▶ _INSTRUCTIONS TO FOLLOW_:
Pick every line out of the entries below that has the string "settings", and copy it.
····················
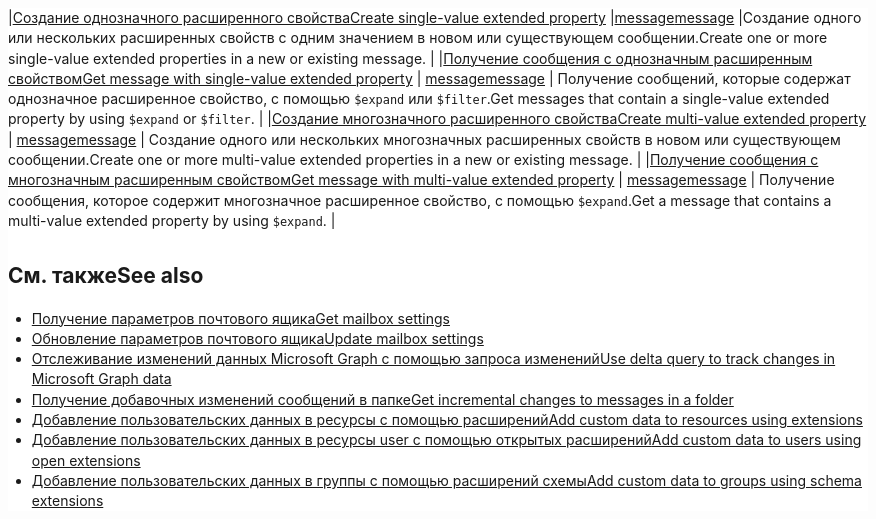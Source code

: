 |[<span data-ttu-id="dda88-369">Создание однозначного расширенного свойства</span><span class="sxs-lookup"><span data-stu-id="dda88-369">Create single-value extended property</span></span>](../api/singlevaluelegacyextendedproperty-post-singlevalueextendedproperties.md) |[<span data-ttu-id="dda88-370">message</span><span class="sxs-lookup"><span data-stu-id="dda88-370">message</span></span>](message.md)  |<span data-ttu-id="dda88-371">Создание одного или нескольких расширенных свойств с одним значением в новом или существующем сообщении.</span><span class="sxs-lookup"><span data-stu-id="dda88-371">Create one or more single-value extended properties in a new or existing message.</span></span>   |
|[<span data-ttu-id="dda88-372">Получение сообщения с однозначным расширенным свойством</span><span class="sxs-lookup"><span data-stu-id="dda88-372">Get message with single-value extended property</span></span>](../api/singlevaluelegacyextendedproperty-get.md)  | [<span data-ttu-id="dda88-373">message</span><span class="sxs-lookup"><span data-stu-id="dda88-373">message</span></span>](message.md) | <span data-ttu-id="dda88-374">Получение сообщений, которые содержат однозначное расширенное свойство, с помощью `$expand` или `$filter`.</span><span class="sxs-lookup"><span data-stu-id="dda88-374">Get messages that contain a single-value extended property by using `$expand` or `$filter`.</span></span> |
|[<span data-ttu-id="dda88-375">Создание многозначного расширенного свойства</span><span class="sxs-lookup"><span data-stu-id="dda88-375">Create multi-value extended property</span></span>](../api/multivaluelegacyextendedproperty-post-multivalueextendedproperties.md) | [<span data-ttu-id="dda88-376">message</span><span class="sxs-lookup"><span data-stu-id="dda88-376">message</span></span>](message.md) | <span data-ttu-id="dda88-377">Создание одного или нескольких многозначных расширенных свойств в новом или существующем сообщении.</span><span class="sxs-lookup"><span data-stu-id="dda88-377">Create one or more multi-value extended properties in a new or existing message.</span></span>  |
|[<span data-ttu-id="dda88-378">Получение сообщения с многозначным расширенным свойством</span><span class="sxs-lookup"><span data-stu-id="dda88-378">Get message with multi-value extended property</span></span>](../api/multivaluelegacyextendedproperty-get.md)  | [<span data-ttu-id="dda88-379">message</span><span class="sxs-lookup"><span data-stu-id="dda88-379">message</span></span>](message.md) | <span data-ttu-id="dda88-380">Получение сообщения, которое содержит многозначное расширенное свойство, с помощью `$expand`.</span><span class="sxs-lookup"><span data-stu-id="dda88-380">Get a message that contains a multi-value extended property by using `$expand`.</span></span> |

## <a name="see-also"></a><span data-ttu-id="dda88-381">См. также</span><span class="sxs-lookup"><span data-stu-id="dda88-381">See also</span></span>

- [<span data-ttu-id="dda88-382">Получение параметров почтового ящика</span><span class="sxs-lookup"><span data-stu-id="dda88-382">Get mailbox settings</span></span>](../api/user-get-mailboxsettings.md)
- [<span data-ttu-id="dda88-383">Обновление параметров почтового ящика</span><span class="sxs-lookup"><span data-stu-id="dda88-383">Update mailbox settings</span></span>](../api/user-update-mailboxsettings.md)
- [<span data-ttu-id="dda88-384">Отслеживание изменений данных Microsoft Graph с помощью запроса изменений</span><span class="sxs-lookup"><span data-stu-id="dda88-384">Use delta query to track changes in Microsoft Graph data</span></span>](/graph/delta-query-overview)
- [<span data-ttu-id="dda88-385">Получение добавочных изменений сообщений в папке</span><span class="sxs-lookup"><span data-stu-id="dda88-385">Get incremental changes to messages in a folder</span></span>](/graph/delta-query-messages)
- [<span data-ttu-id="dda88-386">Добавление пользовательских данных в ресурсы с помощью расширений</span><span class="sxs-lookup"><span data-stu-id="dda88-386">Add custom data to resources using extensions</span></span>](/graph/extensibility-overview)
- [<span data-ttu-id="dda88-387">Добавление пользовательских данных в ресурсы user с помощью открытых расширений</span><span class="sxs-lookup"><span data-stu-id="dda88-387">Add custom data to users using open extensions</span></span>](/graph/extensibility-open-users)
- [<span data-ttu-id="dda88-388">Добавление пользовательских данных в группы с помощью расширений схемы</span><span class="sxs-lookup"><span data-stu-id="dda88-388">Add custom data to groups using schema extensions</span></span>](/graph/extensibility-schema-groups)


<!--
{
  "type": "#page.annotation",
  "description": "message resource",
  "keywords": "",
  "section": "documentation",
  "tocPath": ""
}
····················
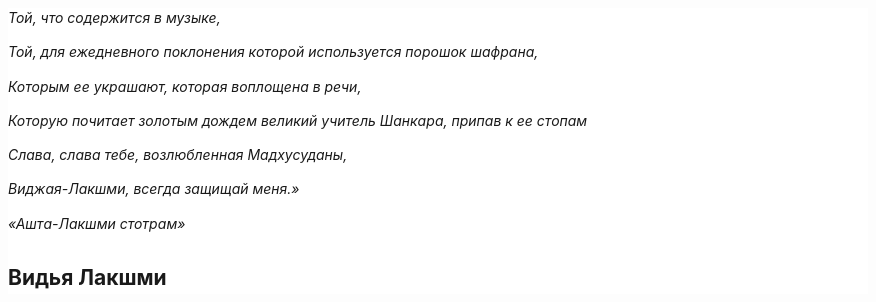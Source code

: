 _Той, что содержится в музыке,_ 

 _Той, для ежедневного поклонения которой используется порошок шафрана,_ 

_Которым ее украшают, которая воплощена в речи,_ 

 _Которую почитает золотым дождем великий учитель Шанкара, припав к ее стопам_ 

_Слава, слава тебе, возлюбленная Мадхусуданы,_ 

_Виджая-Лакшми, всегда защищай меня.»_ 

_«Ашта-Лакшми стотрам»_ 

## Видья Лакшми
····················
▶ _COMPLETED EXERCISE_:
- [<span data-ttu-id="dda88-382">Получение параметров почтового ящика</span><span class="sxs-lookup"><span data-stu-id="dda88-382">Get mailbox settings</span></span>](../api/user-get-mailboxsettings.md)
- [<span data-ttu-id="dda88-383">Обновление параметров почтового ящика</span><span class="sxs-lookup"><span data-stu-id="dda88-383">Update mailbox settings</span></span>](../api/user-update-mailboxsettings.md)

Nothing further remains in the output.